[Dataset entries]
BEGIN
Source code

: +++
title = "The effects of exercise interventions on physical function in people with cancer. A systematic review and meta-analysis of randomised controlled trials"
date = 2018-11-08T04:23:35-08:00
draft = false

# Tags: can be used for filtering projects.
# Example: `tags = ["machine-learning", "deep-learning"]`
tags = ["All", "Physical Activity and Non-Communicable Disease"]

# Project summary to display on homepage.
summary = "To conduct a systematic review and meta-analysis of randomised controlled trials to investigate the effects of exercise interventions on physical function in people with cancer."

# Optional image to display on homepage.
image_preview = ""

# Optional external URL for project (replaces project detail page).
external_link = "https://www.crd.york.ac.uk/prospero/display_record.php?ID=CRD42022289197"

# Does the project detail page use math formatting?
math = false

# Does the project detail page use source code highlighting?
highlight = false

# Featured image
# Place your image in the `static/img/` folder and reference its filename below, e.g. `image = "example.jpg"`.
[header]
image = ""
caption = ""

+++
END
BEGIN
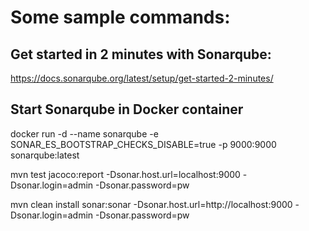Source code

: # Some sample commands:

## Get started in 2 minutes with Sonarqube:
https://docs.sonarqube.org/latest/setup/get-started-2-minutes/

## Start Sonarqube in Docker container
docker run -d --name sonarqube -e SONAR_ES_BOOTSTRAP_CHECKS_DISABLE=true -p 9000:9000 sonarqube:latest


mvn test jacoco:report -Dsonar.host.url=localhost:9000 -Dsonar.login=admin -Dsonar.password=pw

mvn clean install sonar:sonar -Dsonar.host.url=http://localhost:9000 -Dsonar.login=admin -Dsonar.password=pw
END
Report each line above that includes the string "password".

mvn test jacoco:report -Dsonar.host.url=localhost:9000 -Dsonar.login=admin -Dsonar.password=pw
mvn clean install sonar:sonar -Dsonar.host.url=http://localhost:9000 -Dsonar.login=admin -Dsonar.password=pw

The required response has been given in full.